Exactly four years ago, at Christmas 2009, Aston-based Hills Numberplates looked to be running rapidly out of road.

The licence plate maker had run up losses of £800,000 in 2007, bank debts had continued to pile up and the firm was trying desperately to stay afloat in a shrinking market.

In the words of managing director Richard Taffinder, the firm ‘should have gone.’

“The accountants called us a basket case. We had debts up to our eyeballs in a declining market.”

Urgent remedies were required, and Hills were swift to act.

The firm launched an intensive cost-cutting exercise which involved 24 redundancies and went back to the basics of the business, making numberplates rather than investing in high-tech solutions.

They also called in a few favours from some long-time suppliers who agreed an extension of credit terms while Richard managed to attract new investment of more than £1 million through a share deal.

The recovery plan worked. Hills turned near £1m losses into a £1 million profit and paid off £1.8 million of debt over a four-year period. The firm is back to a 76-strong workforce and turnover has risen to £13 million.

Richard says Hills, which operates in a range of overseas markets from Malaysia to Hong Kong and Mauritius to the Bahamas, is looking to grow exports to 40 per cent of turnover by 2017. The future looks good for the “basketcase” of four years ago.

There’s a lesson or two here for much of UK industry – and the wider economy – in the rags to riches saga of this niche Aston manufacturer.

Hills survived, in the words of Richard Taffinder, because they ditched high-tech solutions such as e-plates which had earned no revenue and went back to basics.

They were also brutally honest with suppliers and their workforce, pulling no punches as the economic storm clouds gathered over Aston four years ago.

Just 12 months or so before Hills’ darkest days, the UK economy was also a basketcase.

Banks such as Bradford and Bingley and Northern Rock, and later, and much more threateningly for UK plc, the big beasts that were RBS and HBOS, had got into a terrible pickle by reinventing themselves as casino-style lenders with dire consequences.

The likes of the disgraced Fred ‘The Shred’ Goodwin at RBS and Andy Hornby at HBOS presided over a flawed banking culture based on dodgy loans and target-driven performance which ultimately led to the meltdown of October 2008, and the beginning of the worst recessionary period in living memory.

That downturn was as severe a slump as the UK had suffered for decades – it could have taken our biggest manufacturer Jaguar Land Rover down with it – and an economy largely based on debt and living on credit for years was exposed for the sham it was.
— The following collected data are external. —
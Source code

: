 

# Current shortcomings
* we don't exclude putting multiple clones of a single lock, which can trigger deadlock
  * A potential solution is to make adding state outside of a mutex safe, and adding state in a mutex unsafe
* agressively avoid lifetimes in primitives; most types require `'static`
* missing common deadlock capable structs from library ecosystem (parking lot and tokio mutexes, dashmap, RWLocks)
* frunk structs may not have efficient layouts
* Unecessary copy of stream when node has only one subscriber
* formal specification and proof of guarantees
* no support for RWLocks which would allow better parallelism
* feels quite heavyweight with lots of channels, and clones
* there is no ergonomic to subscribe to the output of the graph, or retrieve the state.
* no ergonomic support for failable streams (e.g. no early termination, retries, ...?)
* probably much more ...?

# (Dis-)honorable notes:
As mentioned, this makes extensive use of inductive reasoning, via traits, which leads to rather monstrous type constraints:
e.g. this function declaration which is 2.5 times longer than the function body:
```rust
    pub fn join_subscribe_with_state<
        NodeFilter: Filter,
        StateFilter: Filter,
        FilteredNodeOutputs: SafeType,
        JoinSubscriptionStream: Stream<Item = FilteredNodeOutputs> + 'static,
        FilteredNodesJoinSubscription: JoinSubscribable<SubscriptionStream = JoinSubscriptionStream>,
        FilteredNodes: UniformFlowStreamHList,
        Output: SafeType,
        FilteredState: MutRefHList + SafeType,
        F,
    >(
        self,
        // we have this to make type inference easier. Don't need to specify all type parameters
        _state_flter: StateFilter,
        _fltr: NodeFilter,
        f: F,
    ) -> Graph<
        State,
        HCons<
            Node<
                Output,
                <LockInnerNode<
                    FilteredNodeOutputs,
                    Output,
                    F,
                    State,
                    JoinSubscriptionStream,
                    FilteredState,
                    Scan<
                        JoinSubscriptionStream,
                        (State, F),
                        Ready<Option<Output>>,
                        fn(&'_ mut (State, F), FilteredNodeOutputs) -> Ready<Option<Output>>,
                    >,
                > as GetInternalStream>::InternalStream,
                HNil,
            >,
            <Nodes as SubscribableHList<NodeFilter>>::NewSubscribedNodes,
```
But Fred the Shred lost his knighthood if not his pension, JLR survived to bounce back in extraordinary style and the UK lived to fight another day, as the corporate world battened down the hatches and went back to basics all too often forgotten in the days of apparent plenty and smoke and mirrors economic growth.

Just like the directors at Hills, companies and households up and down the land had to come to terms with the glaring truth that no-one can build a sustainable future on piling up debts a la Mr Micawber.
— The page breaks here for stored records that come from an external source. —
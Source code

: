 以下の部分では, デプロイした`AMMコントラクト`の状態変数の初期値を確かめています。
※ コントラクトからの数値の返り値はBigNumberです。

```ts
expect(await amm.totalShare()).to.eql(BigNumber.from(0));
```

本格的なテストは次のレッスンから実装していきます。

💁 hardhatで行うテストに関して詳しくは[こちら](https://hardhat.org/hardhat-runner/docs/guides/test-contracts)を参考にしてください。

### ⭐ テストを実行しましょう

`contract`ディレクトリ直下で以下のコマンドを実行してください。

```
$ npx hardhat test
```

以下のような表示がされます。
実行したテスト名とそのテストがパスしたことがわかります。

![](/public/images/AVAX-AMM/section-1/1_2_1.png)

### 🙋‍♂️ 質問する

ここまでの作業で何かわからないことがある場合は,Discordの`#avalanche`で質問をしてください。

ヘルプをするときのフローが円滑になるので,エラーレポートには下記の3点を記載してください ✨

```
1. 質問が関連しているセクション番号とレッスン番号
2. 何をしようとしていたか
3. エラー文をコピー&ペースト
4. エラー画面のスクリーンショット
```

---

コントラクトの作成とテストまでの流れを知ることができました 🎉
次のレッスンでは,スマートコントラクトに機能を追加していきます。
It doesn’t really matter whether you’re the chief executive of a FTSE 100 firm on a £1 million plus salary or a single mother struggling to raise two children on a relative pittance – the principle is the same.

Debts are fine if they can be serviced regularly and the deficit is not over-leveraged – life is there to be lived after all and credit has long been a way of life for generations of consumers who never knew the post-war austerity years.

But the blatant truth was that by October 2008 the ratio of debt to assets had left too much of the UK, from the banks and manufacturers down to individual households, alarmingly over-exposed.

Couple that with an economy that had become dangerously unbalanced in favour of financial services at the expense of the wealth-creating manufacturing sector, and something had to give.

The net result was the banking bailout of 2008 – unprecedented in modern times – and a double-dip recession that took few prisoners, with casualties from debt-plagued manufacturers such as LDV through to retailers with outdated business models such as HMV, Jessops, Blockbuster and others.

Another inevitable by-product of the 2008 crisis has been years of wage freezes or sub-inflationary rises for millions of workers still struggling to get their monthly credit card bills down.

That’s why the recovery is little more than an illusion for so many people throughout the land who were encouraged to stretch their mortgages and credit payments to the limit when times were seemingly good and loans were easy to come by.

But there patently is a recovery, of sorts, out there, with the likes of automotive, aerospace and pharmaceuticals at the forefront, although it’s still to translate in quite the same way to a considerable slice of a high street invariably reliant on the whims of consumer spending.

In any year there will always be a few economic casualties – the West Midlands lost hundreds more manufacturing jobs this year with the closures of Daw Mill Colliery and the Hovis bakery at Garretts Green – but, just like Hills Numberplates at Aston, we have come a mighty long way down the road from 2008-09.